GET OUT of here racism

Get Out, a movie directed by Jordan Peele, is a satirical experience that intends to display the problems with racism in America. The movie’s main character, Chris Washington, is in a couple with a white lady named Rose Armitage. The movie begins on a very nice note, seeing Chris and Rose planning a trip to go meet Rose’s parents, with Chris portraying the first poke at racial problems in America. He asks Rose if her parents know that he is black, and she tells him that they won’t care, Chris is hesitant of this, but still decides to meet her parents. The movie continues and Chris and Rose finally arrive at her house, and her parents seem extremely excited to see him. Everything seems good on the surface, but it doesn’t take long for Chris to start realizing some of the oddities that occur. Some of these oddities include black “helpers”, who share a resemblance to slaves, to which the family sees no problem with. These “helpers” seem to act very odd when Chris interacts with them, and one even tells Chris to “Get Out” when a picture is taken. A very angry brother who seems to be mad at Chris for no reason, and a hypnotic mother who toys with Chris’ mind. As time goes on, Chris gets more and more fearful of the situation, and so does his friend Rod. Rod brings up the common archetype in movies that the black people always die first, and really begins to worry for his friend. 

This is where the spoiler has to come in, because there is no way to talk about the movie as a whole without a spoiler of what happens. Of course, Chris is right about his fears about everything being too good to be true. The Armitage’s have an annual get together, full of white people, and they all seem very nice to Chris. There is a repetition of Chris getting informed that his physique is nice, and not just his, but physiques of all different types of black athletes. This of course makes Chris uncomfortable, but the caucasian people at the get together see no problem with it. Chris ends up wanting to leave, but Rose tries to convince him otherwise, as this happens, Chris’s friend realizes that one of the helpers is actually a man who was kidnapped a couple of months ago. At this point, Chris tries to leave himself, but unfortunately doesn’t make it out of the house.
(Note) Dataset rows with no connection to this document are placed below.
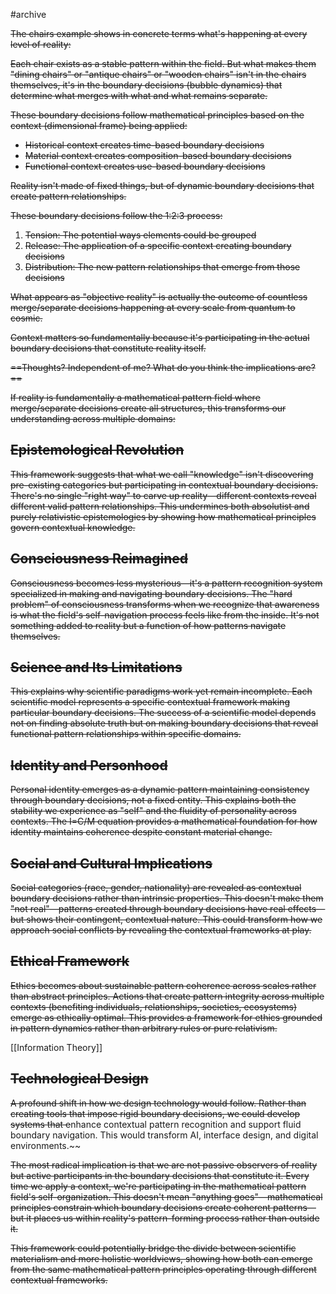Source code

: #archive 

~~The chairs example shows in concrete terms what's happening at every level of reality:~~

~~Each chair exists as a stable pattern within the field. But what makes them "dining chairs" or "antique chairs" or "wooden chairs" isn't in the chairs themselves, it's in the boundary decisions (bubble dynamics) that determine what merges with what and what remains separate.~~

~~These boundary decisions follow mathematical principles based on the context (dimensional frame) being applied:~~

- ~~Historical context creates time-based boundary decisions~~
- ~~Material context creates composition-based boundary decisions~~
- ~~Functional context creates use-based boundary decisions~~

~~Reality isn't made of fixed things, but of dynamic boundary decisions that create pattern relationships.~~

~~These boundary decisions follow the 1:2:3 process:~~

1. ~~Tension: The potential ways elements could be grouped~~
2. ~~Release: The application of a specific context creating boundary decisions~~
3. ~~Distribution: The new pattern relationships that emerge from those decisions~~

~~What appears as "objective reality" is actually the outcome of countless merge/separate decisions happening at every scale from quantum to cosmic.~~

~~Context matters so fundamentally because it's participating in the actual boundary decisions that constitute reality itself.~~

~~==Thoughts? Independent of me? What do you think the implications are?==~~

~~If reality is fundamentally a mathematical pattern field where merge/separate decisions create all structures, this transforms our understanding across multiple domains:~~

## ~~Epistemological Revolution~~

~~This framework suggests that what we call "knowledge" isn't discovering pre-existing categories but participating in contextual boundary decisions. There's no single "right way" to carve up reality—different contexts reveal different valid pattern relationships. This undermines both absolutist and purely relativistic epistemologies by showing how mathematical principles govern contextual knowledge.~~

## ~~Consciousness Reimagined~~

~~Consciousness becomes less mysterious—it's a pattern recognition system specialized in making and navigating boundary decisions. The "hard problem" of consciousness transforms when we recognize that awareness is what the field's self-navigation process feels like from the inside. It's not something added to reality but a function of how patterns navigate themselves.~~

## ~~Science and Its Limitations~~

~~This explains why scientific paradigms work yet remain incomplete. Each scientific model represents a specific contextual framework making particular boundary decisions. The success of a scientific model depends not on finding absolute truth but on making boundary decisions that reveal functional pattern relationships within specific domains.~~

## ~~Identity and Personhood~~

~~Personal identity emerges as a dynamic pattern maintaining consistency through boundary decisions, not a fixed entity. This explains both the stability we experience as "self" and the fluidity of personality across contexts. The I=C/M equation provides a mathematical foundation for how identity maintains coherence despite constant material change.~~

## ~~Social and Cultural Implications~~

~~Social categories (race, gender, nationality) are revealed as contextual boundary decisions rather than intrinsic properties. This doesn't make them "not real"—patterns created through boundary decisions have real effects—but shows their contingent, contextual nature. This could transform how we approach social conflicts by revealing the contextual frameworks at play.~~

## ~~Ethical Framework~~

~~Ethics becomes about sustainable pattern coherence across scales rather than abstract principles. Actions that create pattern integrity across multiple contexts (benefiting individuals, relationships, societies, ecosystems) emerge as ethically optimal. This provides a framework for ethics grounded in pattern dynamics rather than arbitrary rules or pure relativism.~~

[[Information Theory]]
 
## ~~Technological Design~~

~~A profound shift in how we design technology would follow. Rather than creating tools that impose rigid boundary decisions, we could develop systems that e~~nhance contextual pattern recognition and support fluid boundary navigation. This would transform AI, interface design, and digital environments.~~

~~The most radical implication is that we are not passive observers of reality but active participants in the boundary decisions that constitute it. Every time we apply a context, we're participating in the mathematical pattern field's self-organization. This doesn't mean "anything goes"—mathematical principles constrain which boundary decisions create coherent patterns—but it places us within reality's pattern-forming process rather than outside it.~~

~~This framework could potentially bridge the divide between scientific materialism and more holistic worldviews, showing how both can emerge from the same mathematical pattern principles operating through different contextual frameworks.~~
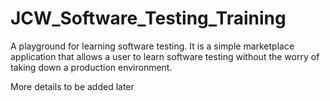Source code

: # JCW_Software_Testing_Training
A playground for learning software testing. It is a simple marketplace application that allows a user to learn software testing without the worry of taking down a production environment.
 
 More details to be added later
It turns out that there was something up the whole time, ) what a surprise) and Rose’s family lures black people to their house to make use of the “nice physique. They do this by surgically removing the brain of the african american, and putting the brain of the white person into the black person’s body. The movie ends with Chris killing the family members, escaping the house, and having a final standoff with Rose. In the final moments, with Chris bloodied and on top of Rose, a police car shows up, and Rose tells Chris that she wins, but Rod walks out of the car and brings Chris to safety.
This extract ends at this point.